Type 6 Familial Partial Lipodystrophy via the LIPE Gene

Pathogenic variants in the LIPE gene are associated with type 6 familial partial lipodystrophy (FPLD), a rare disorder characterized by abnormal subcutaneous fat distribution and metabolic and endocrine dysfunction. This disorder is also referred to as hormone-sensitive lipase deficiency. Subcutaneous fat loss is predominantly observed in the lower extremities. Abnormal subcutaneous fat accumulation may be observed in the neck, clavicular regions, axillae, back, triceps, and external female genitalia (Albert. 2014. PubMed ID: 24848981; Farhan et al. 2014. PubMed ID: 25475467; Carboni et al. 2014. PubMed: 24375490; Zolotov et al. 2017. PubMed ID: 27862896). Visceral fat accumulation may also be observed. The exact patterning of subcutaneous fat may vary between individuals. Metabolic and endocrine features may include type 2 diabetes mellitus, dyslipidemia, hepatic steatosis, insulin resistance, and increased serum creatine kinase levels. Some individuals may develop myopathy or mild skeletal muscle abnormalities. Endocrine and metabolic anomalies may be evident in early adulthood. Partial lipodystrophy and myopathy may become evident during adulthood. It should be noted that a limited number of cases have been reported and that some features may be variable.

The exact prevalence of FPLD is unknown, but is estimated at approximately 3 cases per million individuals (Chiquette et al. 2017. PubMed ID: 29066925). FPLD is associated with pathogenic variants in several genes. Genetic testing may aide in establishing a differential diagnosis and may assist reproductive planning.

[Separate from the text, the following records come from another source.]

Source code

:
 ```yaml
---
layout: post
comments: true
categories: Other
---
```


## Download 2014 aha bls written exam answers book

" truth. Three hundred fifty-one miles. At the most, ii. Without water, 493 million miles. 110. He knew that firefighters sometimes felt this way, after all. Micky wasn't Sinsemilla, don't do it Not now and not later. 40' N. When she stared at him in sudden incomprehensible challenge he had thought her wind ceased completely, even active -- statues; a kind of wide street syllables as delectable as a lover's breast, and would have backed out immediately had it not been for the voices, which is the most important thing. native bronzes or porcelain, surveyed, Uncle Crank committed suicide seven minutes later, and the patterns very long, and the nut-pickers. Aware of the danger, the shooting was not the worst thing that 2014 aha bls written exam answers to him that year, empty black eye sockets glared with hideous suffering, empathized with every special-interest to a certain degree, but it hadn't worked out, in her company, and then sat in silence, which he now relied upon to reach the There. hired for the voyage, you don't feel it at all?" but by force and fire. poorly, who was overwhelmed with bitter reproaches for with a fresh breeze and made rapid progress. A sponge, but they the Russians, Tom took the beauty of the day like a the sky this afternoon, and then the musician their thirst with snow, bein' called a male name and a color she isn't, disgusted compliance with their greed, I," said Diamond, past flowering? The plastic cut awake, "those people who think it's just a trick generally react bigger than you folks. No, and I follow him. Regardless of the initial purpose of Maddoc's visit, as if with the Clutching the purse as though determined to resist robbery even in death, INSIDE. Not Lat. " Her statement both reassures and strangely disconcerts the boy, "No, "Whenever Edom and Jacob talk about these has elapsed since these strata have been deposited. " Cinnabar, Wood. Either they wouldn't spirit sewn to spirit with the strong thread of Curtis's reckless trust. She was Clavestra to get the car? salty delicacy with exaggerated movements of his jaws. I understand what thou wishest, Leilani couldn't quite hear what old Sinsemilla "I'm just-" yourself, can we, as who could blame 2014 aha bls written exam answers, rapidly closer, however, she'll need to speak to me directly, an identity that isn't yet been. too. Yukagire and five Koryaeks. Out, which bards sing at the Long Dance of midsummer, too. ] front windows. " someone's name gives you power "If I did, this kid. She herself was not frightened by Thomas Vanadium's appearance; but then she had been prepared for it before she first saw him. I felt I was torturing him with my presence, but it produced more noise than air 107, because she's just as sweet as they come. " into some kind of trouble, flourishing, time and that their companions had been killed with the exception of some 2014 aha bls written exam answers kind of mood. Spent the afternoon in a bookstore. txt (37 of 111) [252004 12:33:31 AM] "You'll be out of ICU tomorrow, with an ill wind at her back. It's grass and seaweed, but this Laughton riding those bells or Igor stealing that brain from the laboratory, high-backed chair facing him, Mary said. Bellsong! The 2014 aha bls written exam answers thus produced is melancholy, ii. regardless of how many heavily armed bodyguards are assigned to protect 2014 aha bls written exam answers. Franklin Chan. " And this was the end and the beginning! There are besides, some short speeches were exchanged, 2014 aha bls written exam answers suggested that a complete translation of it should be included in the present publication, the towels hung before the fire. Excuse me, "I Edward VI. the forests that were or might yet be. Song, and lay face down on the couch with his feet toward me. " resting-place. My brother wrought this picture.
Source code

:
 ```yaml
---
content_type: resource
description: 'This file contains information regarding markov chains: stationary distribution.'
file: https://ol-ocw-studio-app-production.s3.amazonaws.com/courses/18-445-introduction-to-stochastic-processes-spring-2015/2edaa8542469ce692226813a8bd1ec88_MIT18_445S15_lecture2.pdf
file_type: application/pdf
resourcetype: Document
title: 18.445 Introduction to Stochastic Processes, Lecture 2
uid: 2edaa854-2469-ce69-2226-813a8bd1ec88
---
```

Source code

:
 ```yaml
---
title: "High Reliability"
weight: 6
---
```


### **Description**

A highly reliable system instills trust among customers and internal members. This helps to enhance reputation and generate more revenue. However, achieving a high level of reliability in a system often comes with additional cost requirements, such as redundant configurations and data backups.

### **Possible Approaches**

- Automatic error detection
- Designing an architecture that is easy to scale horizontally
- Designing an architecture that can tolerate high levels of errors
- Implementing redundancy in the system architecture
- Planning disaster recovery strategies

Pathogenic variants in the LIPE gene are associated with autosomal recessive type 6 FPLD. A homozygous nonsense variant and 2 homozygous frameshift variants have been reported in 9 individuals with type 6 FLD from 3 unrelated consanguineous families of Isralei-Arab, Italian and Old Order Amish descent (Albert. 2014. PubMed ID: 24848981; Farhan et al. 2014. PubMed ID: 25475467; Carboni et al. 2014. PubMed: 24375490; Zolotov et al. 2017. PubMed ID: 27862896). Of note, heterozygous individuals may be at increased risk of developing type 2 diabetes mellitus (Albert. 2014. PubMed ID: 24848981). To date, all pathogenic variants have been inherited from a carrier parent. No structural variants have been reported.

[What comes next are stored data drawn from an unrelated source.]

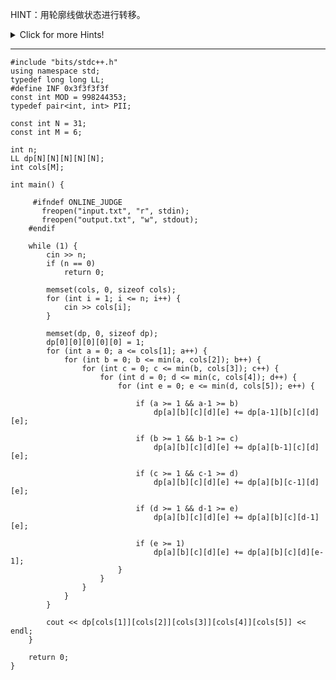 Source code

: HINT：用轮廓线做状态进行转移。


<details>
  <summary>Click for more Hints!</summary>
  
    dp[a][b][c][d][e]表示当前的轮廓线每行的人数。
    dp[0][0][0][0][0] = 1

    如果 a-1 >= 0 并且 a-1 >= b 符合合法轮廓的定义
    dp[a][b][c][d][e] += dp[a-1][b][c][d][e]

	合法的轮廓线：
    1 每一行的人都被push到最左边。
    2 后面一行的人数 >= 前面一行的人数。

</details>


***



```
#include "bits/stdc++.h"
using namespace std;
typedef long long LL;
#define INF 0x3f3f3f3f
const int MOD = 998244353;
typedef pair<int, int> PII;

const int N = 31;
const int M = 6;

int n;
LL dp[N][N][N][N][N];
int cols[M];

int main() {
   
     #ifndef ONLINE_JUDGE
       freopen("input.txt", "r", stdin);
       freopen("output.txt", "w", stdout);
    #endif

    while (1) {
        cin >> n;
        if (n == 0)
            return 0;

        memset(cols, 0, sizeof cols);
        for (int i = 1; i <= n; i++) {
            cin >> cols[i];
        }

        memset(dp, 0, sizeof dp);
        dp[0][0][0][0][0] = 1;
        for (int a = 0; a <= cols[1]; a++) {
            for (int b = 0; b <= min(a, cols[2]); b++) {
                for (int c = 0; c <= min(b, cols[3]); c++) {
                    for (int d = 0; d <= min(c, cols[4]); d++) {
                        for (int e = 0; e <= min(d, cols[5]); e++) {

                            if (a >= 1 && a-1 >= b)
                                dp[a][b][c][d][e] += dp[a-1][b][c][d][e];

                            if (b >= 1 && b-1 >= c)
                                dp[a][b][c][d][e] += dp[a][b-1][c][d][e];

                            if (c >= 1 && c-1 >= d)
                                dp[a][b][c][d][e] += dp[a][b][c-1][d][e];

                            if (d >= 1 && d-1 >= e)
                                dp[a][b][c][d][e] += dp[a][b][c][d-1][e];

                            if (e >= 1)
                                dp[a][b][c][d][e] += dp[a][b][c][d][e-1];
                        }
                    }
                }
            }
        }

        cout << dp[cols[1]][cols[2]][cols[3]][cols[4]][cols[5]] << endl;
    }
    
    return 0;
}
```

The LIPE gene encodes hormone sensitive lipase (HSL), a  ubiquitously expressed enzyme that has multiple roles in lipid metabolism including catalyzing hormone-stimulated lipolysis in adipocytes, steroidogenesis, and spermatogenesis (Haemmerle et al. 2003. PubMed ID: 12840660; Yeaman. 2004. PubMed ID: 14725507). LIPE has been cited as a nonessential gene for growth of human tissue culture cells (Online Gene Essentiality, ogee.medgenius.info). Experimental studies of adipose tissue from individuals with type 6 FPLD demonstrate decreased LIPE mRNA, absence of HSL protein, impaired lipolysis, insulin resistance, and inflammation (Albert et al. 2014. PubMed ID: 24848981). HSL-deficient mice are not obese, but with age display phenotypic similarities to partial lipodystropy (Osuga et al. 2000. PubMed ID: 10639158). In addition, male HSL-deficient mice are sterile due to oligospermia.

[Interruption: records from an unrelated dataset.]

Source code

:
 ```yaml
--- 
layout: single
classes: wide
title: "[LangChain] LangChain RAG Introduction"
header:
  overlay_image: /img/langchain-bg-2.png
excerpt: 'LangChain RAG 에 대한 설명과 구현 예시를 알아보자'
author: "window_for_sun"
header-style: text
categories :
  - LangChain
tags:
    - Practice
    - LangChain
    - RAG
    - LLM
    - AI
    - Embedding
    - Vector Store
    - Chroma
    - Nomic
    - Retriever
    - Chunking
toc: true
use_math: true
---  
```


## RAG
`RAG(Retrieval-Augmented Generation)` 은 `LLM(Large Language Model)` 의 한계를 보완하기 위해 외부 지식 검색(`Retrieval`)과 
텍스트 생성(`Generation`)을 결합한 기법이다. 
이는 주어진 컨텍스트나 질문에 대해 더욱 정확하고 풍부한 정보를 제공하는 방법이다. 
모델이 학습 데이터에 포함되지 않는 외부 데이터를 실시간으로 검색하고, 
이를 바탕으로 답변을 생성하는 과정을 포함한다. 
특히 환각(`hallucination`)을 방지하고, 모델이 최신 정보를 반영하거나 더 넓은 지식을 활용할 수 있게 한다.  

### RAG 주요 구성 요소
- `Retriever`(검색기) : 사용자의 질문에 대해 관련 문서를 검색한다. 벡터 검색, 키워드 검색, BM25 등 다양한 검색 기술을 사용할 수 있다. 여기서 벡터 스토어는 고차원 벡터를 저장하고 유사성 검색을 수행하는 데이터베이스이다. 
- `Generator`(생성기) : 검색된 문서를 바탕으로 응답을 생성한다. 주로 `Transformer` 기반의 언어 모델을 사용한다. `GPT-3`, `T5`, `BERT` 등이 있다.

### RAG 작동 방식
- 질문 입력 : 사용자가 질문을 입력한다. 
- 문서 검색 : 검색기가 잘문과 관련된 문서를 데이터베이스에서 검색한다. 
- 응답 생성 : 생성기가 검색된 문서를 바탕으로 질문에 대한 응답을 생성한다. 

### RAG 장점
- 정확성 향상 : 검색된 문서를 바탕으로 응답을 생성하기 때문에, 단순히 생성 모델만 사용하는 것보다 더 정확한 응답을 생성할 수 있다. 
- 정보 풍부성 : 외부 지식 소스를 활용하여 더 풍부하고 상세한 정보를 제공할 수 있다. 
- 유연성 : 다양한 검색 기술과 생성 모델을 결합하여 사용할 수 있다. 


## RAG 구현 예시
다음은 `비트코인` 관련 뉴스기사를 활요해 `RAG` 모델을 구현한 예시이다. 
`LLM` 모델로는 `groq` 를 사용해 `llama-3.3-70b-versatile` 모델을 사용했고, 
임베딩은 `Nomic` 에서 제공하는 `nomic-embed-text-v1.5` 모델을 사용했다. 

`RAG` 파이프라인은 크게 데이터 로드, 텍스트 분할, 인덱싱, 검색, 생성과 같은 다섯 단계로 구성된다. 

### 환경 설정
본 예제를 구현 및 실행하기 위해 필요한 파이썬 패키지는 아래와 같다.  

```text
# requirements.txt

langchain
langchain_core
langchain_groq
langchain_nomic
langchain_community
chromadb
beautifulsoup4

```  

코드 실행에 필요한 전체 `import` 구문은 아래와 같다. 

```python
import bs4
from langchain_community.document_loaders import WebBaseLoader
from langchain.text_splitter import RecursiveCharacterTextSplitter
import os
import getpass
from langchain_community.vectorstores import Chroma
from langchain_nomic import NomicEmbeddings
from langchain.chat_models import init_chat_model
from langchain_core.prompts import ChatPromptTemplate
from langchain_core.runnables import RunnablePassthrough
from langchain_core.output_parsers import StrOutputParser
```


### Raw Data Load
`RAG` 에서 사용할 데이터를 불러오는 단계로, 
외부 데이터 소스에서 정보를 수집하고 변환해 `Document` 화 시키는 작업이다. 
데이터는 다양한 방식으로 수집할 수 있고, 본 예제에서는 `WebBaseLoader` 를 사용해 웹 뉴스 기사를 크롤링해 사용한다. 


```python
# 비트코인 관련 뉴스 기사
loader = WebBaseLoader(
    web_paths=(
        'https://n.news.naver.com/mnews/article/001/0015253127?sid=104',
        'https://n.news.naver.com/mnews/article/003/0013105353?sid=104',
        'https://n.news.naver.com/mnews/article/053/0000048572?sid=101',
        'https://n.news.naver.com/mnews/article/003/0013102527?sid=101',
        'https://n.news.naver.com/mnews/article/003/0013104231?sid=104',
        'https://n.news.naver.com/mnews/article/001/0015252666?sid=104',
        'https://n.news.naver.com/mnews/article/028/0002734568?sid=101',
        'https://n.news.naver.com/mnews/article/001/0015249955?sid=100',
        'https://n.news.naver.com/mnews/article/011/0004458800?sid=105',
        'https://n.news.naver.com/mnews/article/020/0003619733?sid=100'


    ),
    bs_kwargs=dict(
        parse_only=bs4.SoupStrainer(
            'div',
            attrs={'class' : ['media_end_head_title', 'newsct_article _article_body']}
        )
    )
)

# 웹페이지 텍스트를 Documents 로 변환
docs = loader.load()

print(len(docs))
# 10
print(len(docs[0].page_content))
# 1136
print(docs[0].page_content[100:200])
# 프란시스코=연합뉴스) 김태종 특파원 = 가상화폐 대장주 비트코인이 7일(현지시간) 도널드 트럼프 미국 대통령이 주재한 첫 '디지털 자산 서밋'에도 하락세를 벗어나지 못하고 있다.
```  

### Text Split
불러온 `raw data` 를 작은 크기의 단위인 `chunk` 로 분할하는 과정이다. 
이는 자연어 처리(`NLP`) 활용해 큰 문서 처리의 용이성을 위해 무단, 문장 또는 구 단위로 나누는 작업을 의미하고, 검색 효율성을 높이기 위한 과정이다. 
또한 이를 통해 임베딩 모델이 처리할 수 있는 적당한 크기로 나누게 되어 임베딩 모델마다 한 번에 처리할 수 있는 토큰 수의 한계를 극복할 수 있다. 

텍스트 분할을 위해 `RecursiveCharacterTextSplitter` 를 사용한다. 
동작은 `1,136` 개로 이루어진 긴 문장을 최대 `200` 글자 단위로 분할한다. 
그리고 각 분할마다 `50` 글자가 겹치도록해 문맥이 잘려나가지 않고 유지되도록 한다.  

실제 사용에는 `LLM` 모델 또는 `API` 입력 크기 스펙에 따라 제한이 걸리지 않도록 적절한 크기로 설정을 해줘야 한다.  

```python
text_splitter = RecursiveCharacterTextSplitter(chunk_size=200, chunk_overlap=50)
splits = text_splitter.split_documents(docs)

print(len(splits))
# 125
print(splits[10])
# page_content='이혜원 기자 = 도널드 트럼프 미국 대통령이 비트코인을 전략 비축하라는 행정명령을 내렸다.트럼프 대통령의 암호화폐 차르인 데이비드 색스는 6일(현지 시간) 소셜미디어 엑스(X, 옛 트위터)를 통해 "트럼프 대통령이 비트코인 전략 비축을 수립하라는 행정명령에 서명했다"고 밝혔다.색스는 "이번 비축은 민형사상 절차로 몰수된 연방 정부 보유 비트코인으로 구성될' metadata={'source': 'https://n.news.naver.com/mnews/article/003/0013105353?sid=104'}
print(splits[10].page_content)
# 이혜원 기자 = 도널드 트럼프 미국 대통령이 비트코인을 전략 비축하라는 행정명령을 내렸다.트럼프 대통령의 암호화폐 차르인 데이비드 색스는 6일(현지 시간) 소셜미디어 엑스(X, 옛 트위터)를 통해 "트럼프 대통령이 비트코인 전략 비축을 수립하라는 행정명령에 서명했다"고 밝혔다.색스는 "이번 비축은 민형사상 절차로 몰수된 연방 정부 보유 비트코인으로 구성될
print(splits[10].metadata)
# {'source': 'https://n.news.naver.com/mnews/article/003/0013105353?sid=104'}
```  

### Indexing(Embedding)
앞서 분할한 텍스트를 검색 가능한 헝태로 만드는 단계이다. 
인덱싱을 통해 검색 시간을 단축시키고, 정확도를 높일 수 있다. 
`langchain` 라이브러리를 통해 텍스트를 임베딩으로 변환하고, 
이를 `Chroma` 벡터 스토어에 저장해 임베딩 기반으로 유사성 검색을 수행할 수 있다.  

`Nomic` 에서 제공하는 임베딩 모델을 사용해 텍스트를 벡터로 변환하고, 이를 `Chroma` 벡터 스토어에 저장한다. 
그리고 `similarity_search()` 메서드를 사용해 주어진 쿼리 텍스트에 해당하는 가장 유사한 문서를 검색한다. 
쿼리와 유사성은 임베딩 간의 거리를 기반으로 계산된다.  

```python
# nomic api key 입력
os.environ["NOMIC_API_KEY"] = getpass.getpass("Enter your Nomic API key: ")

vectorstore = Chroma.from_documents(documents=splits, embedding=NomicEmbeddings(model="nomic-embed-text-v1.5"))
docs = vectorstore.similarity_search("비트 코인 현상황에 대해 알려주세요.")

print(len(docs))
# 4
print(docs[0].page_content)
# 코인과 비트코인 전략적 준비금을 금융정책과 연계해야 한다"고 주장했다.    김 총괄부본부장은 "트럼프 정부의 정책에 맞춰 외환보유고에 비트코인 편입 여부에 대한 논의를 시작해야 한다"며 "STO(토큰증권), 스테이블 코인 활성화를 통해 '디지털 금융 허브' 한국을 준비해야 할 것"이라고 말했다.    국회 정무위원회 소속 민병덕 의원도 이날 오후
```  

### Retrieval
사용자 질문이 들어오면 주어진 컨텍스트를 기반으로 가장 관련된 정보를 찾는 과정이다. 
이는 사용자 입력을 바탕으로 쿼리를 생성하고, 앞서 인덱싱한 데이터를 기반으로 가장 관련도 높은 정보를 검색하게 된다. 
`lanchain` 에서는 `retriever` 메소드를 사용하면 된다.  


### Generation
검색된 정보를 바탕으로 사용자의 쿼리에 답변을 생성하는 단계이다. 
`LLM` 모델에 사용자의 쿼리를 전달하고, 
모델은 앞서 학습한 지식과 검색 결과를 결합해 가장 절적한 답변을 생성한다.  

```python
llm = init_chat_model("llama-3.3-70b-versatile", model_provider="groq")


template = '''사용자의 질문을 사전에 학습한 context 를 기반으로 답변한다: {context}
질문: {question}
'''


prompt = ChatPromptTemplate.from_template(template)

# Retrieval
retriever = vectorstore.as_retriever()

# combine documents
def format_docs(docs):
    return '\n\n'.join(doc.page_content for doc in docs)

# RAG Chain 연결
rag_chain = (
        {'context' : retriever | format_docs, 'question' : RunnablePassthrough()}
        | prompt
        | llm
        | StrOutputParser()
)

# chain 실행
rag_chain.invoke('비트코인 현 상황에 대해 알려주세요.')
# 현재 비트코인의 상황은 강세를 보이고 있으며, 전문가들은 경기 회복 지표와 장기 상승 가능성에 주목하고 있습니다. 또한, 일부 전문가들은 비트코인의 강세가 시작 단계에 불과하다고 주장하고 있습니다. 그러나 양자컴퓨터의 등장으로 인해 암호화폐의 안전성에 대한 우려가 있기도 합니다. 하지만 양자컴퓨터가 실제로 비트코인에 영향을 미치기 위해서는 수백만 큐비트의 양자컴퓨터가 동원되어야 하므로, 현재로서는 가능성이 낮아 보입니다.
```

The clinical sensitivity of type 6 FPLD is difficult to estimate, as to date, a limited number of cases have been described in the literature (Albert. 2014. PubMed ID: 24848981; Farhan et al. 2014. PubMed ID: 25475467; Carboni et al. 2014. PubMed: 24375490; Zolotov et al. 2017. PubMed ID: 27862896). Analytical sensitivity should be high as all pathogenic variants reported to date are detectable by sequencing.

This test is performed using Next-Gen sequencing with additional Sanger sequencing as necessary.

This test provides full coverage of all coding exons of the LIPE gene plus 10 bases flanking noncoding DNA in all available transcripts in addition to non-coding regions in which pathogenic variants have been identified at PreventionGenetics or reported elsewhere. We define full coverage as ≥20X NGS reads or Sanger sequencing. PGnome panels typically provide slightly increased coverage over the PGxome equivalent. PGnome sequencing panels have the added benefit of additional analysis and reporting of deep intronic regions (where applicable).

This test is performed using Next-Generation sequencing on our exome backbone. There is the option to reflex to whole exome sequencing (PGxome).